Retype all of the listing exactly, passing over any picture you find.

══════════

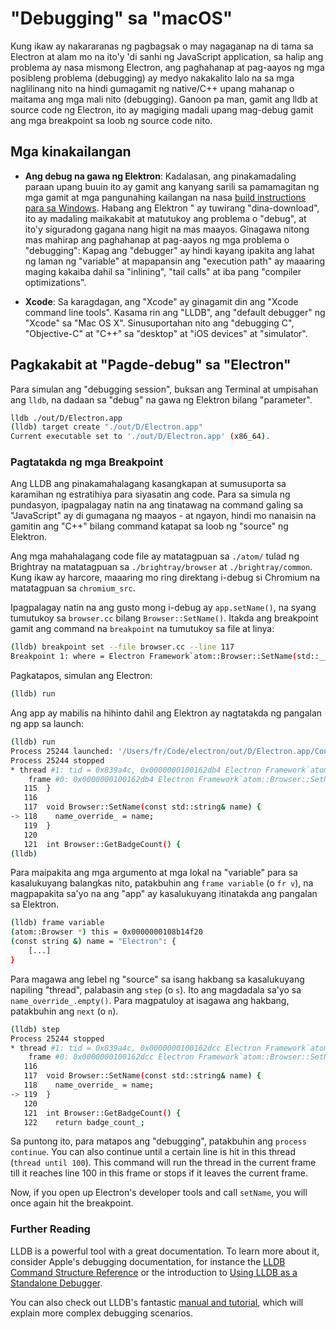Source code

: # "Debugging" sa "macOS"

Kung ikaw ay nakararanas ng pagbagsak o may nagaganap na di tama sa Electron at alam mo na ito'y 'di sanhi ng JavaScript application, sa halip ang problema ay nasa mismong Electron, ang paghahanap at pag-aayos ng mga posibleng problema (debugging) ay medyo nakakalito lalo na sa mga naglilinang nito na hindi gumagamit ng native/C++ upang mahanap o maitama ang mga mali nito (debugging). Ganoon pa man, gamit ang lldb at source code ng Electron, ito ay magiging madali upang mag-debug gamit ang mga breakpoint sa loob ng source code nito.

## Mga kinakailangan

* **Ang debug na gawa ng Elektron**: Kadalasan, ang pinakamadaling paraan upang buuin ito ay gamit ang kanyang sarili sa pamamagitan ng mga gamit at mga pangunahing kailangan na nasa [build instructions para sa Windows](build-instructions-osx.md). Habang ang Elektron " ay tuwirang "dina-download", ito ay madaling maikakabit at matutukoy ang problema o "debug", at ito'y siguradong gagana nang higit na mas maayos. Ginagawa nitong mas mahirap ang paghahanap at pag-aayos ng mga problema o "debugging": Kapag ang "debugger" ay hindi kayang ipakita ang lahat ng laman ng "variable" at mapapansin ang "execution path" ay maaaring maging kakaiba dahil sa "inlining", "tail calls" at iba pang "compiler optimizations".

* **Xcode**: Sa karagdagan, ang "Xcode" ay ginagamit din ang "Xcode command line tools". Kasama rin ang "LLDB", ang "default debugger" ng "Xcode" sa "Mac OS X". Sinusuportahan nito ang "debugging C", "Objective-C" at "C++" sa "desktop" at "iOS devices" at "simulator".

## Pagkakabit at "Pagde-debug" sa "Electron"

Para simulan ang "debugging session", buksan ang Terminal at umpisahan ang `lldb`, na dadaan sa "debug" na gawa ng Elektron bilang "parameter".

```sh
lldb ./out/D/Electron.app
(lldb) target create "./out/D/Electron.app"
Current executable set to './out/D/Electron.app' (x86_64).
```

### Pagtatakda ng mga Breakpoint

Ang LLDB ang pinakamahalagang kasangkapan at sumusuporta sa karamihan ng estratihiya para siyasatin ang code. Para sa simula ng pundasyon, ipagpalagay natin na ang tinatawag na command galing sa "JavaScript" ay di gumagana ng maayos - at ngayon, hindi mo nanaisin na gamitin ang "C++" bilang command katapat sa loob ng "source" ng Elektron.

Ang mga mahahalagang code file ay matatagpuan sa `./atom/` tulad ng Brightray na matatagpuan sa `./brightray/browser` at `./brightray/common`. Kung ikaw ay harcore, maaaring mo ring direktang i-debug si Chromium na matatagpuan sa `chromium_src`.

Ipagpalagay natin na ang gusto mong i-debug ay `app.setName()`, na syang tumutukoy sa `browser.cc` bilang `Browser::SetName()`. Itakda ang breakpoint gamit ang command na `breakpoint` na tumutukoy sa file at linya:

```sh
(lldb) breakpoint set --file browser.cc --line 117
Breakpoint 1: where = Electron Framework`atom::Browser::SetName(std::__1::basic_string<char, std::__1::char_traits<char>, std::__1::allocator<char> > const&) + 20 at browser.cc:118, address = 0x000000000015fdb4
```

Pagkatapos, simulan ang Electron:

```sh
(lldb) run
```

Ang app ay mabilis na hihinto dahil ang Elektron ay nagtatakda ng pangalan ng app sa launch:

```sh
(lldb) run
Process 25244 launched: '/Users/fr/Code/electron/out/D/Electron.app/Contents/MacOS/Electron' (x86_64)
Process 25244 stopped
* thread #1: tid = 0x839a4c, 0x0000000100162db4 Electron Framework`atom::Browser::SetName(this=0x0000000108b14f20, name="Electron") + 20 at browser.cc:118, queue = 'com.apple.main-thread', stop reason = breakpoint 1.1
    frame #0: 0x0000000100162db4 Electron Framework`atom::Browser::SetName(this=0x0000000108b14f20, name="Electron") + 20 at browser.cc:118
   115  }
   116
   117  void Browser::SetName(const std::string& name) {
-> 118    name_override_ = name;
   119  }
   120
   121  int Browser::GetBadgeCount() {
(lldb)
```

Para maipakita ang mga argumento at mga lokal na "variable" para sa kasalukuyang balangkas nito, patakbuhin ang `frame variable` (o `fr v`), na magpapakita sa'yo na ang "app" ay kasalukuyang itinatakda ang pangalan sa Elektron.

```sh
(lldb) frame variable
(atom::Browser *) this = 0x0000000108b14f20
(const string &) name = "Electron": {
    [...]
}
```

Para magawa ang lebel ng "source" sa isang hakbang sa kasalukuyang napiling "thread", palabasin ang `step` (o `s`). Ito ang magdadala sa'yo sa `name_override_.empty()`. Para magpatuloy at isagawa ang hakbang, patakbuhin ang `next` (o `n`).

```sh
(lldb) step
Process 25244 stopped
* thread #1: tid = 0x839a4c, 0x0000000100162dcc Electron Framework`atom::Browser::SetName(this=0x0000000108b14f20, name="Electron") + 44 at browser.cc:119, queue = 'com.apple.main-thread', stop reason = step in
    frame #0: 0x0000000100162dcc Electron Framework`atom::Browser::SetName(this=0x0000000108b14f20, name="Electron") + 44 at browser.cc:119
   116
   117  void Browser::SetName(const std::string& name) {
   118    name_override_ = name;
-> 119  }
   120
   121  int Browser::GetBadgeCount() {
   122    return badge_count_;
```

Sa puntong ito, para matapos ang "debugging", patakbuhin ang `process continue`. You can also continue until a certain line is hit in this thread (`thread until 100`). This command will run the thread in the current frame till it reaches line 100 in this frame or stops if it leaves the current frame.

Now, if you open up Electron's developer tools and call `setName`, you will once again hit the breakpoint.

### Further Reading

LLDB is a powerful tool with a great documentation. To learn more about it, consider Apple's debugging documentation, for instance the [LLDB Command Structure Reference](https://developer.apple.com/library/mac/documentation/IDEs/Conceptual/gdb_to_lldb_transition_guide/document/lldb-basics.html#//apple_ref/doc/uid/TP40012917-CH2-SW2) or the introduction to [Using LLDB as a Standalone Debugger](https://developer.apple.com/library/mac/documentation/IDEs/Conceptual/gdb_to_lldb_transition_guide/document/lldb-terminal-workflow-tutorial.html).

You can also check out LLDB's fantastic [manual and tutorial](http://lldb.llvm.org/tutorial.html), which will explain more complex debugging scenarios.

══════════

**Written solution:**
Source code

: # "Debugging" sa "macOS"

Kung ikaw ay nakararanas ng pagbagsak o may nagaganap na di tama sa Electron at alam mo na ito'y 'di sanhi ng JavaScript application, sa halip ang problema ay nasa mismong Electron, ang paghahanap at pag-aayos ng mga posibleng problema (debugging) ay medyo nakakalito lalo na sa mga naglilinang nito na hindi gumagamit ng native/C++ upang mahanap o maitama ang mga mali nito (debugging). Ganoon pa man, gamit ang lldb at source code ng Electron, ito ay magiging madali upang mag-debug gamit ang mga breakpoint sa loob ng source code nito.

## Mga kinakailangan

* **Ang debug na gawa ng Elektron**: Kadalasan, ang pinakamadaling paraan upang buuin ito ay gamit ang kanyang sarili sa pamamagitan ng mga gamit at mga pangunahing kailangan na nasa [build instructions para sa Windows](build-instructions-osx.md). Habang ang Elektron " ay tuwirang "dina-download", ito ay madaling maikakabit at matutukoy ang problema o "debug", at ito'y siguradong gagana nang higit na mas maayos. Ginagawa nitong mas mahirap ang paghahanap at pag-aayos ng mga problema o "debugging": Kapag ang "debugger" ay hindi kayang ipakita ang lahat ng laman ng "variable" at mapapansin ang "execution path" ay maaaring maging kakaiba dahil sa "inlining", "tail calls" at iba pang "compiler optimizations".

* **Xcode**: Sa karagdagan, ang "Xcode" ay ginagamit din ang "Xcode command line tools". Kasama rin ang "LLDB", ang "default debugger" ng "Xcode" sa "Mac OS X". Sinusuportahan nito ang "debugging C", "Objective-C" at "C++" sa "desktop" at "iOS devices" at "simulator".

## Pagkakabit at "Pagde-debug" sa "Electron"

Para simulan ang "debugging session", buksan ang Terminal at umpisahan ang `lldb`, na dadaan sa "debug" na gawa ng Elektron bilang "parameter".

```sh
lldb ./out/D/Electron.app
(lldb) target create "./out/D/Electron.app"
Current executable set to './out/D/Electron.app' (x86_64).
```

### Pagtatakda ng mga Breakpoint

Ang LLDB ang pinakamahalagang kasangkapan at sumusuporta sa karamihan ng estratihiya para siyasatin ang code. Para sa simula ng pundasyon, ipagpalagay natin na ang tinatawag na command galing sa "JavaScript" ay di gumagana ng maayos - at ngayon, hindi mo nanaisin na gamitin ang "C++" bilang command katapat sa loob ng "source" ng Elektron.

Ang mga mahahalagang code file ay matatagpuan sa `./atom/` tulad ng Brightray na matatagpuan sa `./brightray/browser` at `./brightray/common`. Kung ikaw ay harcore, maaaring mo ring direktang i-debug si Chromium na matatagpuan sa `chromium_src`.

Ipagpalagay natin na ang gusto mong i-debug ay `app.setName()`, na syang tumutukoy sa `browser.cc` bilang `Browser::SetName()`. Itakda ang breakpoint gamit ang command na `breakpoint` na tumutukoy sa file at linya:

```sh
(lldb) breakpoint set --file browser.cc --line 117
Breakpoint 1: where = Electron Framework`atom::Browser::SetName(std::__1::basic_string<char, std::__1::char_traits<char>, std::__1::allocator<char> > const&) + 20 at browser.cc:118, address = 0x000000000015fdb4
```

Pagkatapos, simulan ang Electron:

```sh
(lldb) run
```

Ang app ay mabilis na hihinto dahil ang Elektron ay nagtatakda ng pangalan ng app sa launch:

```sh
(lldb) run
Process 25244 launched: '/Users/fr/Code/electron/out/D/Electron.app/Contents/MacOS/Electron' (x86_64)
Process 25244 stopped
* thread #1: tid = 0x839a4c, 0x0000000100162db4 Electron Framework`atom::Browser::SetName(this=0x0000000108b14f20, name="Electron") + 20 at browser.cc:118, queue = 'com.apple.main-thread', stop reason = breakpoint 1.1
    frame #0: 0x0000000100162db4 Electron Framework`atom::Browser::SetName(this=0x0000000108b14f20, name="Electron") + 20 at browser.cc:118
   115  }
   116
   117  void Browser::SetName(const std::string& name) {
-> 118    name_override_ = name;
   119  }
   120
   121  int Browser::GetBadgeCount() {
(lldb)
```

Para maipakita ang mga argumento at mga lokal na "variable" para sa kasalukuyang balangkas nito, patakbuhin ang `frame variable` (o `fr v`), na magpapakita sa'yo na ang "app" ay kasalukuyang itinatakda ang pangalan sa Elektron.

```sh
(lldb) frame variable
(atom::Browser *) this = 0x0000000108b14f20
(const string &) name = "Electron": {
    [...]
}
```

Para magawa ang lebel ng "source" sa isang hakbang sa kasalukuyang napiling "thread", palabasin ang `step` (o `s`). Ito ang magdadala sa'yo sa `name_override_.empty()`. Para magpatuloy at isagawa ang hakbang, patakbuhin ang `next` (o `n`).

```sh
(lldb) step
Process 25244 stopped
* thread #1: tid = 0x839a4c, 0x0000000100162dcc Electron Framework`atom::Browser::SetName(this=0x0000000108b14f20, name="Electron") + 44 at browser.cc:119, queue = 'com.apple.main-thread', stop reason = step in
    frame #0: 0x0000000100162dcc Electron Framework`atom::Browser::SetName(this=0x0000000108b14f20, name="Electron") + 44 at browser.cc:119
   116
   117  void Browser::SetName(const std::string& name) {
   118    name_override_ = name;
-> 119  }
   120
   121  int Browser::GetBadgeCount() {
   122    return badge_count_;
```

Sa puntong ito, para matapos ang "debugging", patakbuhin ang `process continue`. You can also continue until a certain line is hit in this thread (`thread until 100`). This command will run the thread in the current frame till it reaches line 100 in this frame or stops if it leaves the current frame.

Now, if you open up Electron's developer tools and call `setName`, you will once again hit the breakpoint.

### Further Reading

LLDB is a powerful tool with a great documentation. To learn more about it, consider Apple's debugging documentation, for instance the [LLDB Command Structure Reference](https://developer.apple.com/library/mac/documentation/IDEs/Conceptual/gdb_to_lldb_transition_guide/document/lldb-basics.html#//apple_ref/doc/uid/TP40012917-CH2-SW2) or the introduction to [Using LLDB as a Standalone Debugger](https://developer.apple.com/library/mac/documentation/IDEs/Conceptual/gdb_to_lldb_transition_guide/document/lldb-terminal-workflow-tutorial.html).

You can also check out LLDB's fantastic [manual and tutorial](http://lldb.llvm.org/tutorial.html), which will explain more complex debugging scenarios.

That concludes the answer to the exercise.